In order to be able to test the hypothesis, we need to formulate what is called the Null and the Alternative Hypothesis, as all further testing is based on accepting the one and rejecting the other.

The example below shows how to formulate the null and alternative hypotheses from a research question.

Research Questions

  • Does teaching method influence students’ performance at school?
  • Do students being taught using Teaching Method A perform better at school than those being taught using Teaching Method B? 

Note: Many different hypotheses can come from a research question. Hypotheses are usually more specific than research questions; in this example, we would specify:

  • Which students (e.g. S1)
  • Which performance (e.g. as reflected in their final exam marks of the year)
  • Which teaching methods

A good hypothesis needs to be specific enough and to carry implications for testing the expected relations. 

Null Hypothesis H 0 

There is no difference in the final exam marks between S1 students taught using Teaching Method A and those taught using Teaching Method B.

NOTE: The H 0 is formulated in such a way that no differences or relationships are expected. Participants (or groups of participants) are expected to perform in similar ways.

Alternative Hypothesis (Experimental / Research Hypothesis)
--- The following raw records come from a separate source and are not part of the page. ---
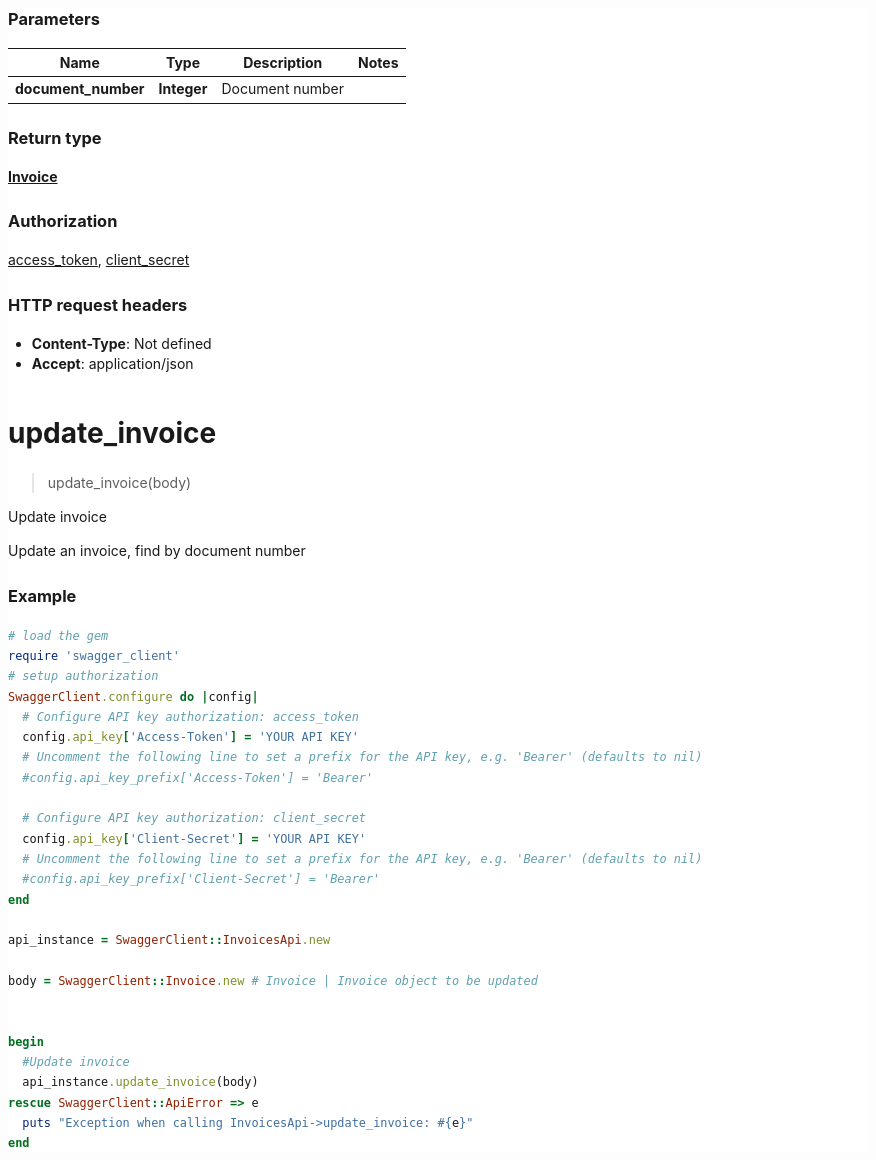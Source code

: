 ### Parameters

Name | Type | Description  | Notes
------------- | ------------- | ------------- | -------------
 **document_number** | **Integer**| Document number | 

### Return type

[**Invoice**](Invoice.md)

### Authorization

[access_token](../README.md#access_token), [client_secret](../README.md#client_secret)

### HTTP request headers

 - **Content-Type**: Not defined
 - **Accept**: application/json



# **update_invoice**
> update_invoice(body)

Update invoice

Update an invoice, find by document number

### Example
```ruby
# load the gem
require 'swagger_client'
# setup authorization
SwaggerClient.configure do |config|
  # Configure API key authorization: access_token
  config.api_key['Access-Token'] = 'YOUR API KEY'
  # Uncomment the following line to set a prefix for the API key, e.g. 'Bearer' (defaults to nil)
  #config.api_key_prefix['Access-Token'] = 'Bearer'

  # Configure API key authorization: client_secret
  config.api_key['Client-Secret'] = 'YOUR API KEY'
  # Uncomment the following line to set a prefix for the API key, e.g. 'Bearer' (defaults to nil)
  #config.api_key_prefix['Client-Secret'] = 'Bearer'
end

api_instance = SwaggerClient::InvoicesApi.new

body = SwaggerClient::Invoice.new # Invoice | Invoice object to be updated


begin
  #Update invoice
  api_instance.update_invoice(body)
rescue SwaggerClient::ApiError => e
  puts "Exception when calling InvoicesApi->update_invoice: #{e}"
end
```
  • H1: (Non-directonal, two-tailed hypothesis):  There is a difference in the final exam marks between S1 students who are taught using Teaching Method A and taught using Teaching Method B.
  • H2: (Directional, one-tailed hypothesis): S1 students taught using Teaching Method A perform worse in their final exam than those taught using Teaching Method B.

Note: Alternative hypotheses can be non-directional (H1), in which case we do not make predictions about the direction of the difference (whether they will do better or worse).
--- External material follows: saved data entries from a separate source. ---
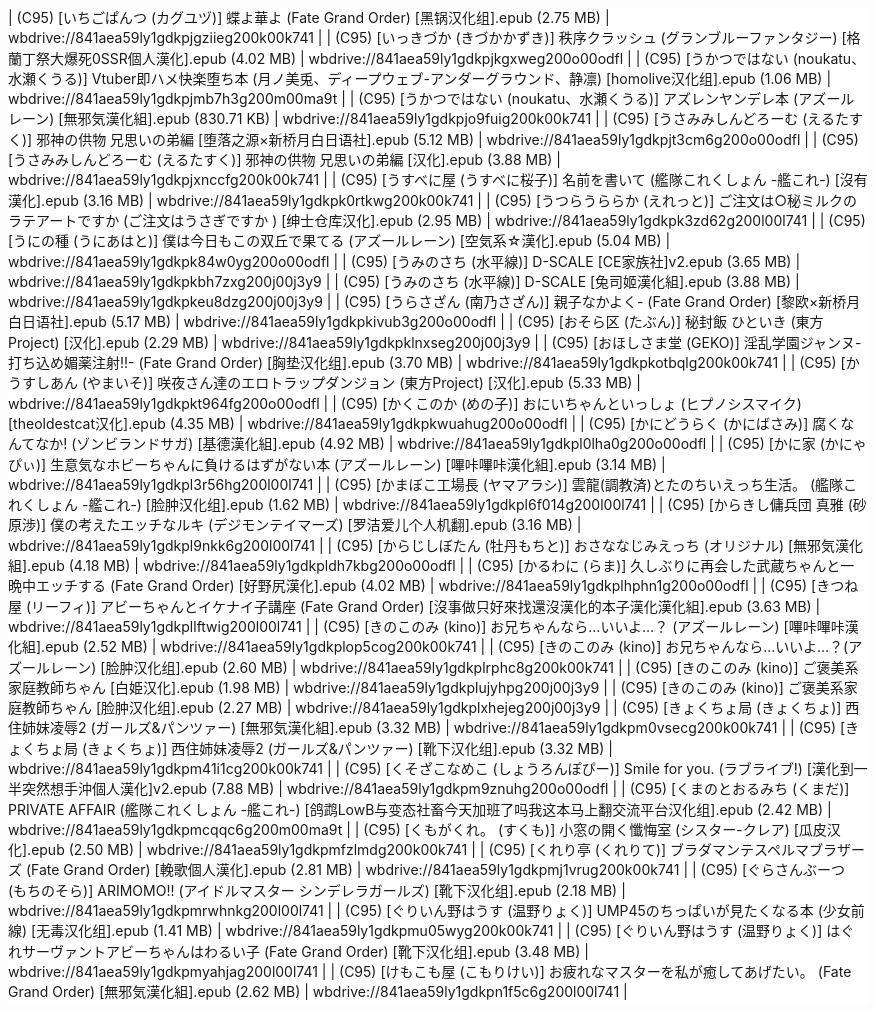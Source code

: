 | (C95) [いちごぱんつ (カグユヅ)] 蝶よ華よ (Fate Grand Order) [黑锅汉化组].epub (2.75 MB) | wbdrive://841aea59ly1gdkpjgziieg200k00k741 |
| (C95) [いっきづか (きづかかずき)] 秩序クラッシュ (グランブルーファンタジー) [格蘭丁祭大爆死0SSR個人漢化].epub (4.02 MB) | wbdrive://841aea59ly1gdkpjkgxweg200o00odfl |
| (C95) [うかつではない (noukatu、水瀬くうる)] Vtuber即ハメ快楽堕ち本 (月ノ美兎、ディープウェブ-アンダーグラウンド、静凛) [homolive汉化组].epub (1.06 MB) | wbdrive://841aea59ly1gdkpjmb7h3g200m00ma9t |
| (C95) [うかつではない (noukatu、水瀬くうる)] アズレンヤンデレ本 (アズールレーン) [無邪気漢化組].epub (830.71 KB) | wbdrive://841aea59ly1gdkpjo9fuig200k00k741 |
| (C95) [うさみみしんどろーむ (えるたすく)] 邪神の供物 兄思いの弟編 [堕落之源×新桥月白日语社].epub (5.12 MB) | wbdrive://841aea59ly1gdkpjt3cm6g200o00odfl |
| (C95) [うさみみしんどろーむ (えるたすく)] 邪神の供物 兄思いの弟編 [汉化].epub (3.88 MB) | wbdrive://841aea59ly1gdkpjxnccfg200k00k741 |
| (C95) [うすべに屋 (うすべに桜子)] 名前を書いて (艦隊これくしょん -艦これ-) [沒有漢化].epub (3.16 MB) | wbdrive://841aea59ly1gdkpk0rtkwg200k00k741 |
| (C95) [うつらうららか (えれっと)] ご注文は○秘ミルクのラテアートですか (ご注文はうさぎですか ) [绅士仓库汉化].epub (2.95 MB) | wbdrive://841aea59ly1gdkpk3zd62g200l00l741 |
| (C95) [うにの種 (うにあはと)] 僕は今日もこの双丘で果てる (アズールレーン) [空気系☆漢化].epub (5.04 MB) | wbdrive://841aea59ly1gdkpk84w0yg200o00odfl |
| (C95) [うみのさち (水平線)] D-SCALE [CE家族社]v2.epub (3.65 MB) | wbdrive://841aea59ly1gdkpkbh7zxg200j00j3y9 |
| (C95) [うみのさち (水平線)] D-SCALE [兔司姬漢化組].epub (3.88 MB) | wbdrive://841aea59ly1gdkpkeu8dzg200j00j3y9 |
| (C95) [うらさざん (南乃さざん)] 親子なかよく- (Fate Grand Order) [黎欧×新桥月白日语社].epub (5.17 MB) | wbdrive://841aea59ly1gdkpkivub3g200o00odfl |
| (C95) [おそら区 (たぶん)] 秘封飯 ひといき (東方Project) [汉化].epub (2.29 MB) | wbdrive://841aea59ly1gdkpklnxseg200j00j3y9 |
| (C95) [おほしさま堂 (GEKO)] 淫乱学園ジャンヌ-打ち込め媚薬注射!!- (Fate Grand Order) [胸垫汉化组].epub (3.70 MB) | wbdrive://841aea59ly1gdkpkotbqlg200k00k741 |
| (C95) [かうすしあん (やまいそ)] 咲夜さん達のエロトラップダンジョン (東方Project) [汉化].epub (5.33 MB) | wbdrive://841aea59ly1gdkpkt964fg200o00odfl |
| (C95) [かくこのか (めの子)] おにいちゃんといっしょ (ヒプノシスマイク) [theoldestcat汉化].epub (4.35 MB) | wbdrive://841aea59ly1gdkpkwuahug200o00odfl |
| (C95) [かにどうらく (かにばさみ)] 腐くなんてなか! (ゾンビランドサガ) [基德漢化組].epub (4.92 MB) | wbdrive://841aea59ly1gdkpl0lha0g200o00odfl |
| (C95) [かに家 (かにゃぴぃ)] 生意気なホビーちゃんに負けるはずがない本 (アズールレーン) [嗶咔嗶咔漢化組].epub (3.14 MB) | wbdrive://841aea59ly1gdkpl3r56hg200l00l741 |
| (C95) [かまぼこ工場長 (ヤマアラシ)] 雲龍(調教済)とたのちいえっち生活。 (艦隊これくしょん -艦これ-) [脸肿汉化组].epub (1.62 MB) | wbdrive://841aea59ly1gdkpl6f014g200l00l741 |
| (C95) [からきし傭兵団 真雅 (砂原渉)] 僕の考えたエッチなルキ (デジモンテイマーズ) [罗洁爱儿个人机翻].epub (3.16 MB) | wbdrive://841aea59ly1gdkpl9nkk6g200l00l741 |
| (C95) [からじしぼたん (牡丹もちと)] おさななじみえっち (オリジナル) [無邪気漢化組].epub (4.18 MB) | wbdrive://841aea59ly1gdkpldh7kbg200o00odfl |
| (C95) [かるわに (らま)] 久しぶりに再会した武蔵ちゃんと一晩中エッチする (Fate Grand Order) [好野尻漢化].epub (4.02 MB) | wbdrive://841aea59ly1gdkplhphn1g200o00odfl |
| (C95) [きつね屋 (リーフィ)] アビーちゃんとイケナイ子講座 (Fate Grand Order) [沒事做只好來找還沒漢化的本子漢化漢化組].epub (3.63 MB) | wbdrive://841aea59ly1gdkpllftwig200l00l741 |
| (C95) [きのこのみ (kino)] お兄ちゃんなら…いいよ…？ (アズールレーン) [嗶咔嗶咔漢化組].epub (2.52 MB) | wbdrive://841aea59ly1gdkplop5cog200k00k741 |
| (C95) [きのこのみ (kino)] お兄ちゃんなら…いいよ…？(アズールレーン) [脸肿汉化组].epub (2.60 MB) | wbdrive://841aea59ly1gdkplrphc8g200k00k741 |
| (C95) [きのこのみ (kino)] ご褒美系家庭教師ちゃん [白姫汉化].epub (1.98 MB) | wbdrive://841aea59ly1gdkplujyhpg200j00j3y9 |
| (C95) [きのこのみ (kino)] ご褒美系家庭教師ちゃん [脸肿汉化组].epub (2.27 MB) | wbdrive://841aea59ly1gdkplxhejeg200j00j3y9 |
| (C95) [きょくちょ局 (きょくちょ)] 西住姉妹凌辱2 (ガールズ&パンツァー) [無邪気漢化組].epub (3.32 MB) | wbdrive://841aea59ly1gdkpm0vsecg200k00k741 |
| (C95) [きょくちょ局 (きょくちょ)] 西住姉妹凌辱2 (ガールズ&パンツァー) [靴下汉化组].epub (3.32 MB) | wbdrive://841aea59ly1gdkpm41i1cg200k00k741 |
| (C95) [くそざこなめこ (しょうろんぽぴー)] Smile for you. (ラブライブ!) [漢化到一半突然想手沖個人漢化]v2.epub (7.88 MB) | wbdrive://841aea59ly1gdkpm9znuhg200o00odfl |
| (C95) [くまのとおるみち (くまだ)] PRIVATE AFFAIR (艦隊これくしょん -艦これ-) [鸽鹉LowB与变态社畜今天加班了吗我这本马上翻交流平台汉化组].epub (2.42 MB) | wbdrive://841aea59ly1gdkpmcqqc6g200m00ma9t |
| (C95) [くもがくれ。 (すくも)] 小窓の開く懺悔室 (シスター-クレア) [瓜皮汉化].epub (2.50 MB) | wbdrive://841aea59ly1gdkpmfzlmdg200k00k741 |
| (C95) [くれり亭 (くれりて)] ブラダマンテスペルマブラザーズ (Fate Grand Order) [輓歌個人漢化].epub (2.81 MB) | wbdrive://841aea59ly1gdkpmj1vrug200k00k741 |
| (C95) [ぐらさんぶーつ (もちのそら)] ARIMOMO!! (アイドルマスター シンデレラガールズ) [靴下汉化组].epub (2.18 MB) | wbdrive://841aea59ly1gdkpmrwhnkg200l00l741 |
| (C95) [ぐりいん野はうす (温野りょく)] UMP45のちっぱいが見たくなる本 (少女前線) [无毒汉化组].epub (1.41 MB) | wbdrive://841aea59ly1gdkpmu05wyg200k00k741 |
| (C95) [ぐりいん野はうす (温野りょく)] はぐれサーヴァントアビーちゃんはわるい子 (Fate Grand Order) [靴下汉化组].epub (3.48 MB) | wbdrive://841aea59ly1gdkpmyahjag200l00l741 |
| (C95) [けもこも屋 (こもりけい)] お疲れなマスターを私が癒してあげたい。 (Fate Grand Order) [無邪気漢化組].epub (2.62 MB) | wbdrive://841aea59ly1gdkpn1f5c6g200l00l741 |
They can also be directional (H2), as we predict in which direction (better or worse) our two groups of participants (those taught using method A and those using method B) will differ (as shown by their final exam marks). Alternative hypotheses similar to H2 above are made based on prior evidence or theoretical argument or direct observations. 

Task 3 - Reflection

How can you “translate” Research Questions to Hypothesis? Have a look at this link.
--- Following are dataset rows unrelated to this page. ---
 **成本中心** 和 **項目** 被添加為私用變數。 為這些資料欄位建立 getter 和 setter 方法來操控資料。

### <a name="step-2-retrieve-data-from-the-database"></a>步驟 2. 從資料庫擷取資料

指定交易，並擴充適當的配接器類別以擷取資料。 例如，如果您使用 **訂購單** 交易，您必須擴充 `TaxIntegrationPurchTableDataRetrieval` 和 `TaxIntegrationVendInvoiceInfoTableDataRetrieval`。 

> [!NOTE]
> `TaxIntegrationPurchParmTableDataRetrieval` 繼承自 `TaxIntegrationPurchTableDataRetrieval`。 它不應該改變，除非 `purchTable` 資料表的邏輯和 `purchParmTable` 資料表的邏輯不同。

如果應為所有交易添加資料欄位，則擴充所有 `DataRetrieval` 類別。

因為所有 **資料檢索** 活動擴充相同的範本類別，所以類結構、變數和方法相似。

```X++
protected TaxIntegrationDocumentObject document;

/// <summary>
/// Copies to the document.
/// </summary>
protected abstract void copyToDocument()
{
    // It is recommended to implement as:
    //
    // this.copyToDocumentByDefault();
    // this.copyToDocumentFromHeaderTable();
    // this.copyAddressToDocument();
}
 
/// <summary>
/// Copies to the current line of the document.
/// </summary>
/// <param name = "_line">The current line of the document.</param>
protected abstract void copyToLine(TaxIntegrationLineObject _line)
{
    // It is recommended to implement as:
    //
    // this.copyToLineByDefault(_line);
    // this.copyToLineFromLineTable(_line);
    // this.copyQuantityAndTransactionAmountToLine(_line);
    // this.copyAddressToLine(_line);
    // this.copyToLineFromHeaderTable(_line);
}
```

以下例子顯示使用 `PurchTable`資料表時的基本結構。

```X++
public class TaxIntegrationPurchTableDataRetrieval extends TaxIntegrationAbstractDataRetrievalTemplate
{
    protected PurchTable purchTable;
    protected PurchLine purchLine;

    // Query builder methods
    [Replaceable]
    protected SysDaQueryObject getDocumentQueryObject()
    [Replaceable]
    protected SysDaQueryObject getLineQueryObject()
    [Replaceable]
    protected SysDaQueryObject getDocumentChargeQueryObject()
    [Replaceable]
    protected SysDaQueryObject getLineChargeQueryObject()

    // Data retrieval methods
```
Now try to formulate your own Research Questions and “convert” them to relevant Hypotheses including variables such as: performance at school, extracurricular activities, socioeconomic status, motivation, attitude towards homework, birth order, and number of siblings. If you still need some help, look at the relevant slides referring to Quantitative methods.

Why State Hypothesis?

The hypothesis guides us on the selection of a certain design, observations and methods of researching over others.

Based on previous theory and research, research questions are formulated, which are “translated” into hypothesis, which, by turn, are tested using a sample in order to make inferences for the whole population.
 
If we could test the whole population directly, we would not need to formulate hypothesis, conduct inferential statistics and make inferences for the population based on a sample. However, it is often impossible to test the whole population, and we need to make our observations based on a sample.

If differences (or relationships) between variables are revealed, then the null hypothesis is tested for significance. This test may determine whether these differences (or relationships) are “real”, in other words, if they are due to true differences between the groups instead of due to, say, sampling error.

Sample results are often subject to sampling fluctuations. These fluctuations could account for the differences between the mean exam scores the students had in our example. Since we are researching a sample drawn from a population, we should always expect some variation in the sample statistics, such as the mean exam scores, in our example, between the groups of students being taught using different methods.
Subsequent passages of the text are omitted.